[cairo] Issue with Cairo Font Cache

Jian Ye jiany at cdpcom.com
Wed Mar 18 09:32:57 PDT 2015


In our application, we allow multiple documents to be open at the same 
time, and user can open/close many documents during one run of the 
application.

I set up each document to use one FT_Library object, one Cairo surface 
and one cairo_t object.  The reason is that FT requires each thread 
should have its own FT_Library object, and I want each document to have 
its own thread.

Then we discovered an issue with Cairo Font Cache and usage of Cairo+FT 
in general. We have two documents that have different fonts that draw 
text at the same location and with the same scaling. When user closes 
one doc and open another one, the text may display incorrectly.  I found 
that in those cases the 2 FT_Face objects in the two documents have the 
same pointer address. It can happen because when a doc is closed, I 
released its FT_Face objects. After tracing into the Cairo code, I 
suspect Cairo font cache failed to distinguish fonts by using their hash 
values. With other information (ctm, options) being the same , the hash 
calculation relies heavily on the font pointer addresses.

Question-1:
Is it true that I can not determine the life time of a FT_Face object 
when using Cairo?  In my case, even though I de-ref the 
cairo_font_face_t and cairo_scaled_font_t carefully, when a document is 
closed, the reference counts on the font objects are not zero.

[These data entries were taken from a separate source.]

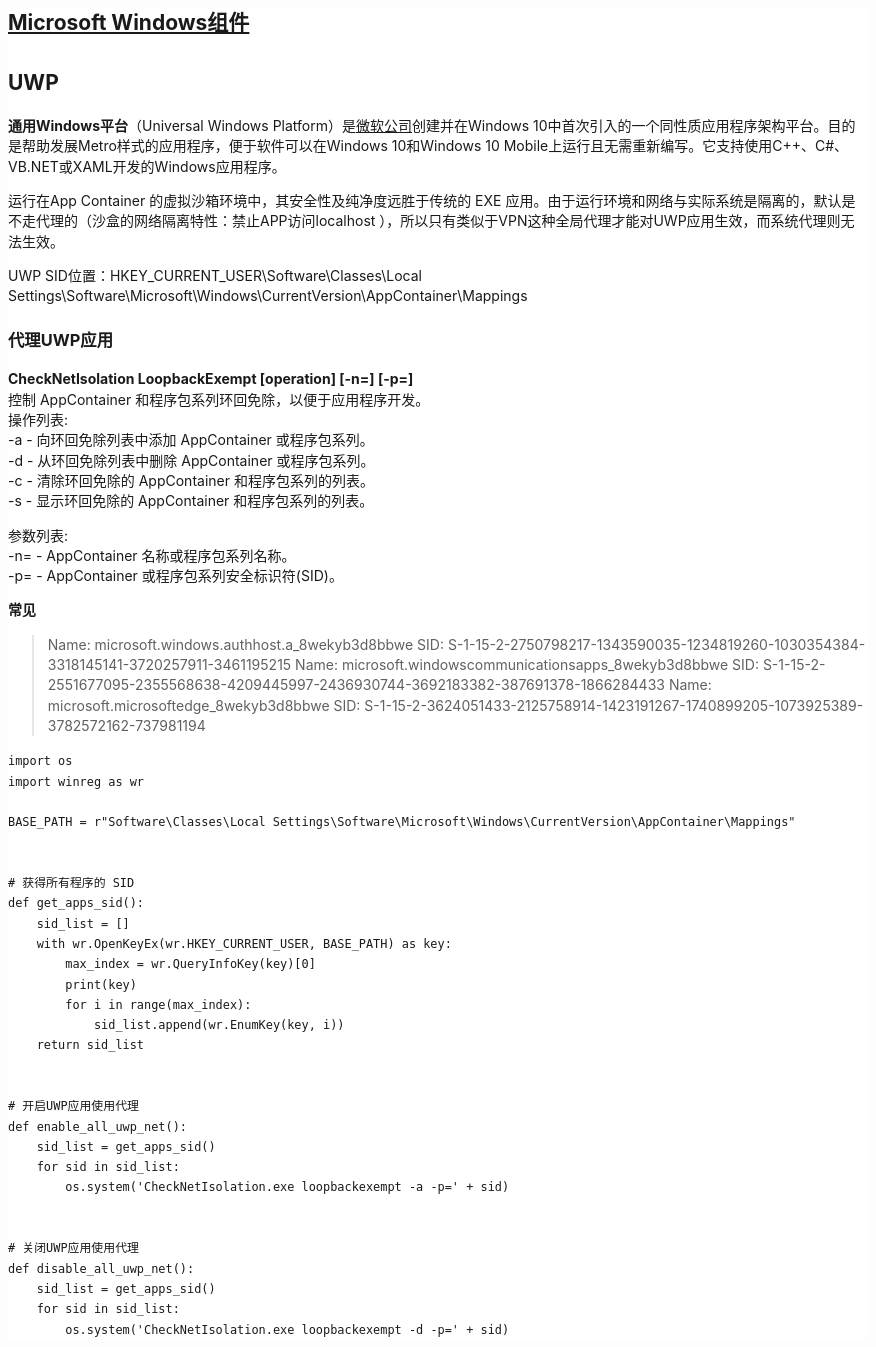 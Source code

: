 ## [Microsoft Windows组件](https://zh.wikipedia.org/wiki/Windows%E7%BB%84%E4%BB%B6%E5%88%97%E8%A1%A8)
## UWP
**通用Windows平台**（Universal Windows Platform）是[微软公司](https://zh.wikipedia.org/wiki/%E5%BE%AE%E8%BD%AF)创建并在Windows 10中首次引入的一个同性质应用程序架构平台。目的是帮助发展Metro样式的应用程序，便于软件可以在Windows 10和Windows 10 Mobile上运行且无需重新编写。它支持使用C++、C#、VB.NET或XAML开发的Windows应用程序。

运行在App Container 的虚拟沙箱环境中，其安全性及纯净度远胜于传统的 EXE 应用。由于运行环境和网络与实际系统是隔离的，默认是不走代理的（沙盒的网络隔离特性：禁止APP访问localhost ），所以只有类似于VPN这种全局代理才能对UWP应用生效，而系统代理则无法生效。

UWP SID位置：HKEY_CURRENT_USER\Software\Classes\Local Settings\Software\Microsoft\Windows\CurrentVersion\AppContainer\Mappings

### 代理UWP应用
**CheckNetIsolation LoopbackExempt [operation] [-n=] [-p=]**  <br />  控制 AppContainer 和程序包系列环回免除，以便于应用程序开发。  <br />   操作列表:  <br />   -a - 向环回免除列表中添加 AppContainer 或程序包系列。  <br />   -d - 从环回免除列表中删除 AppContainer 或程序包系列。  <br />   -c - 清除环回免除的 AppContainer 和程序包系列的列表。  <br />   -s - 显示环回免除的 AppContainer 和程序包系列的列表。

 参数列表:  <br />   -n= - AppContainer 名称或程序包系列名称。  <br />   -p= - AppContainer 或程序包系列安全标识符(SID)。

**常见**
>  Name: microsoft.windows.authhost.a_8wekyb3d8bbwe
>  SID: S-1-15-2-2750798217-1343590035-1234819260-1030354384-3318145141-3720257911-3461195215
>  Name: microsoft.windowscommunicationsapps_8wekyb3d8bbwe
>  SID: S-1-15-2-2551677095-2355568638-4209445997-2436930744-3692183382-387691378-1866284433
>  Name: microsoft.microsoftedge_8wekyb3d8bbwe
>  SID: S-1-15-2-3624051433-2125758914-1423191267-1740899205-1073925389-3782572162-737981194


```shell
import os
import winreg as wr
 
BASE_PATH = r"Software\Classes\Local Settings\Software\Microsoft\Windows\CurrentVersion\AppContainer\Mappings"
 
 
# 获得所有程序的 SID
def get_apps_sid():
    sid_list = []
    with wr.OpenKeyEx(wr.HKEY_CURRENT_USER, BASE_PATH) as key:
        max_index = wr.QueryInfoKey(key)[0]
        print(key)
        for i in range(max_index):
            sid_list.append(wr.EnumKey(key, i))
    return sid_list
 
 
# 开启UWP应用使用代理
def enable_all_uwp_net():
    sid_list = get_apps_sid()
    for sid in sid_list:
        os.system('CheckNetIsolation.exe loopbackexempt -a -p=' + sid)
 
 
# 关闭UWP应用使用代理
def disable_all_uwp_net():
    sid_list = get_apps_sid()
    for sid in sid_list:
        os.system('CheckNetIsolation.exe loopbackexempt -d -p=' + sid)
```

Although 
my following FT_Done_Face(face) calls does not cause a crash, the 
Cairo's font cache is already in bad state. I don't see a way around this.

Question-2:
Is it possible that Cairo add an interface function that allow user to 
tell the font cache to remove font objects in a future release?

The interface may look like:
     unsigned int cairo_cache_release_font (cairo_font_face_t          
*font_face);
     unsigned int cairo_cache_release_scaled_font (cairo_scaled_font_t 
*font_face);
Both functions return the reference count on  the font after the release.